=== What you should do ===
Copy every line from the records that holds the word "needed".

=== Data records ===
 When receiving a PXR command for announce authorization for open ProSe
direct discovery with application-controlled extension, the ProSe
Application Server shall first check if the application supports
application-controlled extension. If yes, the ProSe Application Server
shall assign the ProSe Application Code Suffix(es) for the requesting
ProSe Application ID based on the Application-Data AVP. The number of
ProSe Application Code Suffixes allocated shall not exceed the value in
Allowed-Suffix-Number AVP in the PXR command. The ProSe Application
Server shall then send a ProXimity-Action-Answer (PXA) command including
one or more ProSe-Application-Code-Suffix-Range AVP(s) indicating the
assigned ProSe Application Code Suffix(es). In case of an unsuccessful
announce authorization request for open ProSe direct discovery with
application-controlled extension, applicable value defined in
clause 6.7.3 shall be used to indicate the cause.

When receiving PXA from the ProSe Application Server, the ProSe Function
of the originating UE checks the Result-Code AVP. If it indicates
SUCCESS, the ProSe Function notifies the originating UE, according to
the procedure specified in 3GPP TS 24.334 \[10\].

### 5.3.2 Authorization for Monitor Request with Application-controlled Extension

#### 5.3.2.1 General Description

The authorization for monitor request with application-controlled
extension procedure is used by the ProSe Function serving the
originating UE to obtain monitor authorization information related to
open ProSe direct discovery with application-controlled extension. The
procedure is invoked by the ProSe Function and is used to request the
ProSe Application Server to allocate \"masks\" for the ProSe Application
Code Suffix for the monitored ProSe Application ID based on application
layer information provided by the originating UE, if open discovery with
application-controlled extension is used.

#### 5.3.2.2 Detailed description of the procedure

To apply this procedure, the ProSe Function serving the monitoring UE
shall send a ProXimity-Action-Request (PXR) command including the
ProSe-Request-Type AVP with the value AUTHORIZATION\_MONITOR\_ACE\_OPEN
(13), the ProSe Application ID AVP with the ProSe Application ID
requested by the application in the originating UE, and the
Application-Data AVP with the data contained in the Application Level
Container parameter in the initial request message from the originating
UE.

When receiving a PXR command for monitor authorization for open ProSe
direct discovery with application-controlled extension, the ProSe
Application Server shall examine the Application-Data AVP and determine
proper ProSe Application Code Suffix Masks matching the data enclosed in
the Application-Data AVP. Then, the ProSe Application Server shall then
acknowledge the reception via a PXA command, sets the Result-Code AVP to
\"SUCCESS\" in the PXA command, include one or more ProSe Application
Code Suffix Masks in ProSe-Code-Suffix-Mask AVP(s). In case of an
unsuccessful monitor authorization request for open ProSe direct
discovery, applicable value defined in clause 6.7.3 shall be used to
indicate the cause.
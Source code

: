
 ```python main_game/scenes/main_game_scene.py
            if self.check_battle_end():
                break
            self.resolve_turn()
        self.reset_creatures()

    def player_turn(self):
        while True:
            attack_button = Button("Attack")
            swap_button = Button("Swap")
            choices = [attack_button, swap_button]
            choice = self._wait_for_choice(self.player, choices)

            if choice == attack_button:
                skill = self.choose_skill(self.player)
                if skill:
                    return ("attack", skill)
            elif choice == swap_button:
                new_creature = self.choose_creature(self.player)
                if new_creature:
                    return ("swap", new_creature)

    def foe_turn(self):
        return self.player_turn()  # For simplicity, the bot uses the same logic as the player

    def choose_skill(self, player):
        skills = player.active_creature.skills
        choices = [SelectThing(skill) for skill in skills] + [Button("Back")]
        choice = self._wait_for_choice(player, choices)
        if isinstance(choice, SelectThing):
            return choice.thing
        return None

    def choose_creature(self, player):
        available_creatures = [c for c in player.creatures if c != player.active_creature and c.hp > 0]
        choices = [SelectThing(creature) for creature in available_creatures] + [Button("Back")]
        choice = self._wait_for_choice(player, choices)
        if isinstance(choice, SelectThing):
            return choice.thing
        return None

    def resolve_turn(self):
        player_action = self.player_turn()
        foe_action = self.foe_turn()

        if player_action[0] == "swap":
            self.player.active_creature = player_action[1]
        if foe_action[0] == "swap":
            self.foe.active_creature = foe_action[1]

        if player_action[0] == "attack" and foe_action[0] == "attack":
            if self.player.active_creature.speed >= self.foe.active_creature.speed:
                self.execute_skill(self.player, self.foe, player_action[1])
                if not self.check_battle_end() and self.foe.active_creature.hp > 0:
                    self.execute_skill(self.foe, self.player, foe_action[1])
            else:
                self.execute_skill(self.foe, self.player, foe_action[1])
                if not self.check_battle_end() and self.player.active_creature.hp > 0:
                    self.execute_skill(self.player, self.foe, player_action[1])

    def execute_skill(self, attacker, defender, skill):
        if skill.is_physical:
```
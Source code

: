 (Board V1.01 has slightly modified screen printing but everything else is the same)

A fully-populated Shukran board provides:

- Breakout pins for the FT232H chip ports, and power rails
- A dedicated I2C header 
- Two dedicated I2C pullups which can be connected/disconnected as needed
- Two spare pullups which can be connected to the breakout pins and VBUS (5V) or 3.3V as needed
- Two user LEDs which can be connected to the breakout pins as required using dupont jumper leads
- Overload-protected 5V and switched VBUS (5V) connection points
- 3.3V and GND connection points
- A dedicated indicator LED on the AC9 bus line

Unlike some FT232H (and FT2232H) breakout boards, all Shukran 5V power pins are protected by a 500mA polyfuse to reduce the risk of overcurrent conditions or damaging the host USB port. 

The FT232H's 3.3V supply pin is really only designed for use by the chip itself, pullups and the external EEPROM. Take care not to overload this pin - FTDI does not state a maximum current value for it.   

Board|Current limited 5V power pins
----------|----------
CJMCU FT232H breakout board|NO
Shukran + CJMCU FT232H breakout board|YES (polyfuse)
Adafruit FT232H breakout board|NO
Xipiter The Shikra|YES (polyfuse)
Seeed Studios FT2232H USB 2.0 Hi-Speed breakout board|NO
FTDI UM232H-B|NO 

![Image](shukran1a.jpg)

=== Answer section ===
- Two dedicated I2C pullups which can be connected/disconnected as needed
- Two spare pullups which can be connected to the breakout pins and VBUS (5V) or 3.3V as needed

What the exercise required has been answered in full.